YOUR GOAL
Wherever the listing holds a picture, leave it out, and copy the remainder exactly.

SUPPLIED INFORMATION
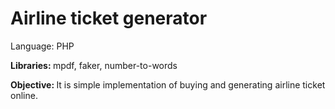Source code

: # Airline ticket generator 
<p>Language: PHP</p>
<p><b>Libraries: </b>mpdf, faker, number-to-words</p>
<p><b>Objective: </b>It is simple implementation of buying and generating airline ticket online. <p>
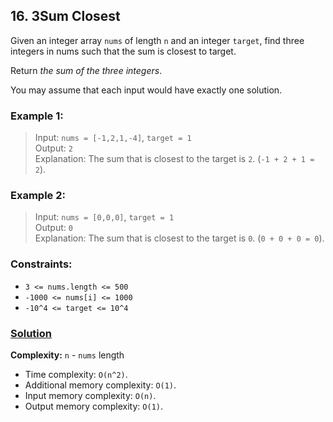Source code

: ## 16. 3Sum Closest

Given an integer array `nums` of length `n` and an integer `target`, find three integers in nums such that the sum is closest to target.

Return _the sum of the three integers_.

You may assume that each input would have exactly one solution.

### **Example 1:**
> Input: `nums = [-1,2,1,-4]`, `target = 1`  
> Output: `2`  
> Explanation: The sum that is closest to the target is `2`. (`-1 + 2 + 1 = 2`).

### **Example 2:**
> Input: `nums = [0,0,0]`, `target = 1`  
> Output: `0`  
> Explanation: The sum that is closest to the target is `0`. (`0 + 0 + 0 = 0`).

### **Constraints:**
* `3 <= nums.length <= 500`
* `-1000 <= nums[i] <= 1000`
* `-10^4 <= target <= 10^4`

### **[Solution](../src/main/java/ru/druzhininyy/leetcode/exercises/algorithms/problem0016/Solution.java)**

**Complexity:** `n` - `nums` length

* Time complexity: `O(n^2)`.
* Additional memory complexity: `O(1)`.
* Input memory complexity: `O(n)`.
* Output memory complexity: `O(1)`.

EXERCISE RESULT
Source code

: # Airline ticket generator 
<p>Language: PHP</p>
<p><b>Libraries: </b>mpdf, faker, number-to-words</p>
<p><b>Objective: </b>It is simple implementation of buying and generating airline ticket online. <p>
Source code

: ## 16. 3Sum Closest

Given an integer array `nums` of length `n` and an integer `target`, find three integers in nums such that the sum is closest to target.

Return _the sum of the three integers_.

You may assume that each input would have exactly one solution.

### **Example 1:**
> Input: `nums = [-1,2,1,-4]`, `target = 1`  
> Output: `2`  
> Explanation: The sum that is closest to the target is `2`. (`-1 + 2 + 1 = 2`).

### **Example 2:**
> Input: `nums = [0,0,0]`, `target = 1`  
> Output: `0`  
> Explanation: The sum that is closest to the target is `0`. (`0 + 0 + 0 = 0`).

### **Constraints:**
* `3 <= nums.length <= 500`
* `-1000 <= nums[i] <= 1000`
* `-10^4 <= target <= 10^4`

### **[Solution](../src/main/java/ru/druzhininyy/leetcode/exercises/algorithms/problem0016/Solution.java)**

**Complexity:** `n` - `nums` length

* Time complexity: `O(n^2)`.
* Additional memory complexity: `O(1)`.
* Input memory complexity: `O(n)`.
* Output memory complexity: `O(1)`.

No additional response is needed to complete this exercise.